Unofficially over with boyfriend. He "had better things to do than drag my ass accross town" and help me move when I had no one else.
Tried stripping. Made 80 dollars. Not an overly successful night. Might try again although it disgusts me looking back.
I feel numb. Life doesn't feel real. So does anything I do really matter?
Fucking my roommate. Fucked another guy I'm dating. Dating a guy from work. Amazing what happens when you open up to possibilities and stop giving a shit. I like fucking, so why not fuck?
If the boyfriend asked me to marry him I would say yes, but that's all theoretical. Hypothetical. Imagination. It would be silly for him to ask that now, but that would be the "Iwannabewithyou" notion I NEED from him. But... not getting it So. Yeah.
Keep on fuckin'! Not sure how long to wait til I decide to talk to him and tell him it's over. He has always come to me eventually, but we'll see.
I guess my only other options were to go live with my mom for the winter (hell no) or to be homeless somewhere. But being homeless sounds a bit better right now. I'm stuck in my boyfriend's mom's tiny apartment, with their weird dynamic, and nothing to do.
I feel also like what I want out of a relationship at this point is datey stuff, romance and sex and all that. And fun conversations. Instead, six months in, I'm getting the whole late stage living together thing -- you know, sitting together doing separate things, not really talking to each other. Which, give it another four or five months, and I'd be okay with that, I guess, but at this point, frankly, it's kind of boring. I think he is hot as hell and I like talking to him a lot, so this kind of feels like a waste to me. And he's all depressed because he doesn't like Lexington, but you know what, I'm depressed, too. And I don't like it here, either, and I feel like a waste of space.

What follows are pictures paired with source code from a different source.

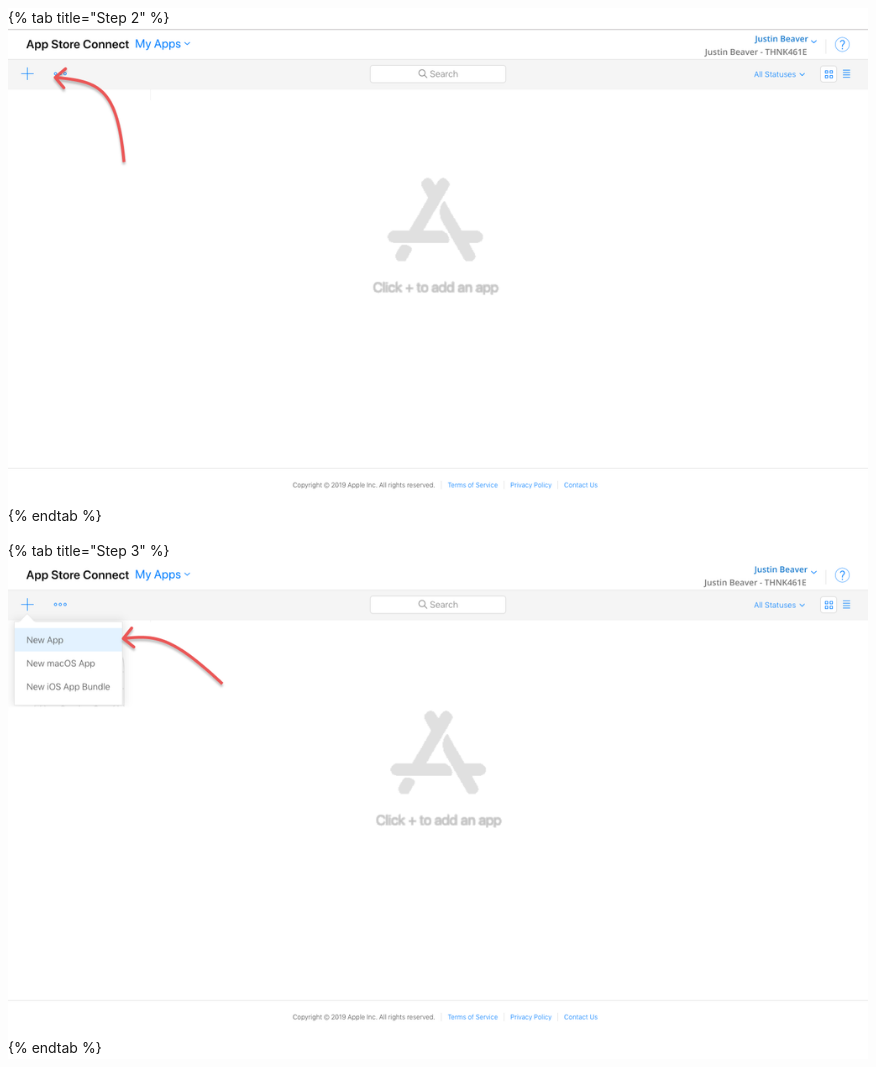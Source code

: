 {% tab title="Step 2" %}
![](.gitbook/assets/store_02.png)
{% endtab %}

{% tab title="Step 3" %}
![](.gitbook/assets/store_03.png)
{% endtab %}

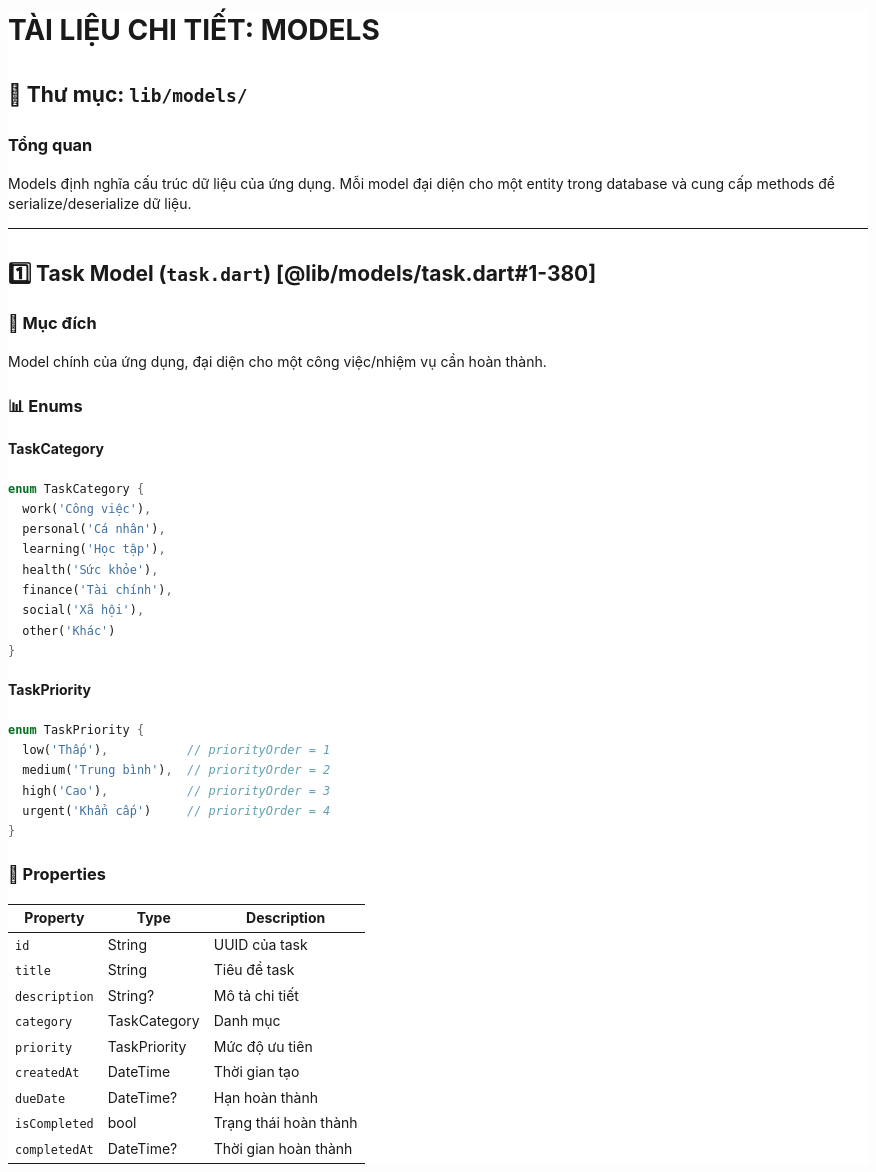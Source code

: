 # TÀI LIỆU CHI TIẾT: MODELS

## 📁 Thư mục: `lib/models/`

### Tổng quan
Models định nghĩa cấu trúc dữ liệu của ứng dụng. Mỗi model đại diện cho một entity trong database và cung cấp methods để serialize/deserialize dữ liệu.

---

## 1️⃣ Task Model (`task.dart`) [@lib/models/task.dart#1-380]

### 🎯 Mục đích
Model chính của ứng dụng, đại diện cho một công việc/nhiệm vụ cần hoàn thành.

### 📊 Enums

#### TaskCategory
```dart
enum TaskCategory {
  work('Công việc'),
  personal('Cá nhân'),
  learning('Học tập'),
  health('Sức khỏe'),
  finance('Tài chính'),
  social('Xã hội'),
  other('Khác')
}
```

#### TaskPriority
```dart
enum TaskPriority {
  low('Thấp'),           // priorityOrder = 1
  medium('Trung bình'),  // priorityOrder = 2
  high('Cao'),           // priorityOrder = 3
  urgent('Khẩn cấp')     // priorityOrder = 4
}
```

### 🔑 Properties

| Property | Type | Description |
|----------|------|-------------|
| `id` | String | UUID của task |
| `title` | String | Tiêu đề task |
| `description` | String? | Mô tả chi tiết |
| `category` | TaskCategory | Danh mục |
| `priority` | TaskPriority | Mức độ ưu tiên |
| `createdAt` | DateTime | Thời gian tạo |
| `dueDate` | DateTime? | Hạn hoàn thành |
| `isCompleted` | bool | Trạng thái hoàn thành |
| `completedAt` | DateTime? | Thời gian hoàn thành |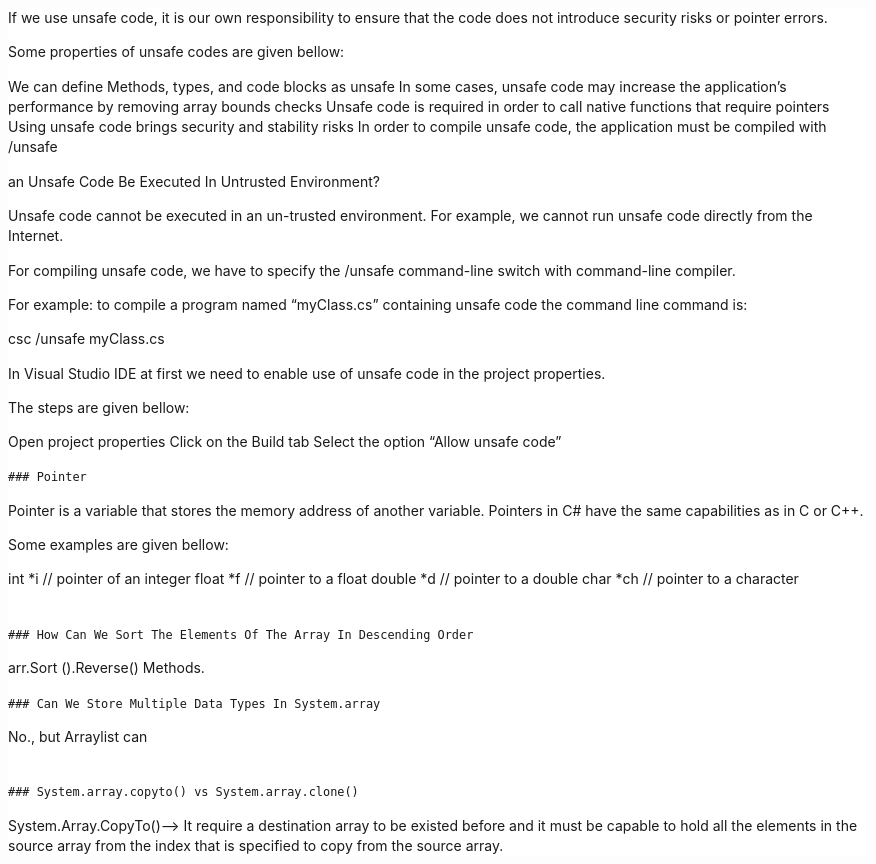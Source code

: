 If we use unsafe code, it is our own responsibility to ensure 
that the code does not introduce security risks or pointer errors.

Some properties of unsafe codes are given bellow:

We can define Methods, types, and code blocks as unsafe
In some cases, unsafe code may increase the application’s performance by removing array bounds checks
Unsafe code is required in order to call native functions that require pointers
Using unsafe code brings security and stability risks
In order to compile unsafe code, the application must be compiled with /unsafe

an Unsafe Code Be Executed In Untrusted Environment?

Unsafe code cannot be executed in an un-trusted environment. 
For example, we cannot run unsafe code directly from the Internet.

For compiling unsafe code, 
we have to specify the /unsafe command-line switch with command-line compiler.

For example: 
to compile a program named “myClass.cs” containing unsafe code the command line command is:

csc /unsafe myClass.cs

In Visual Studio IDE at first we need to enable use of unsafe code in the project properties.

The steps are given bellow:

Open project properties
Click on the Build tab
Select the option “Allow unsafe code”
```
### Pointer

```
Pointer is a variable that stores the memory address of another variable. Pointers in C# have the same capabilities as in C or C++.

Some examples are given bellow:

int    *i    // pointer of an integer
float  *f    // pointer to a float
double *d    // pointer to a double
char   *ch   // pointer to a character
```

### How Can We Sort The Elements Of The Array In Descending Order
```
arr.Sort ().Reverse() Methods.
```
### Can We Store Multiple Data Types In System.array

```
No., but Arraylist can
```
 
### System.array.copyto() vs System.array.clone()
```
System.Array.CopyTo()-->
It require a destination array to be existed before 
and it must be capable to hold all the elements in the source array 
from the index that is specified to copy from the source array.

For a while when I was in Louisiana, I considered shooting myself. I don't have a gun, but I'm sure I could have gotten one there. I haven't told anyone about it, though I guess I am now, on here, to whoever is reading. I feel better now -- I mean, I'm still pretty depressed, but not like that. But I haven't even written about it until now. I woke my boyfriend up on one of those nights because I was crying about having depression for the rest of my life.
It's a fucking hard thing to accept, but it's better than feeling like a failure because exercise/eating well/shoving positive thoughts up my asshole doesn't make it go away. It's been a pretty bad year for me as far as depression goes -- I think I was non-depressed for approximately 1/8 of the time (half of Arizona, quarter? of Colorado). It's hard because I realize that things aren't really that bad, I have friends, I have people who love me, I have a world of possibilities in front of me, but there's this shitty little malfunction in my brain that takes away my ability to enjoy any of these things. It just kills it, it's like a dead nerve, and I realize it the whole time, but no matter how much I strain to change it, it's just not in my control. A few days ago I woke up and I didn't dread the rest of the day -- I had that weird, itchy, creamy feeling of contentment, or maybe it was excitement, I dunno. But it's a very specific feeling, and it's pleasant. And I was so excited about it! I tried to make it last, but half an hour in, it's like a switch got flipped, and it was gone. God. And I'm supposed to spend the rest of my life this way? That's fucked up.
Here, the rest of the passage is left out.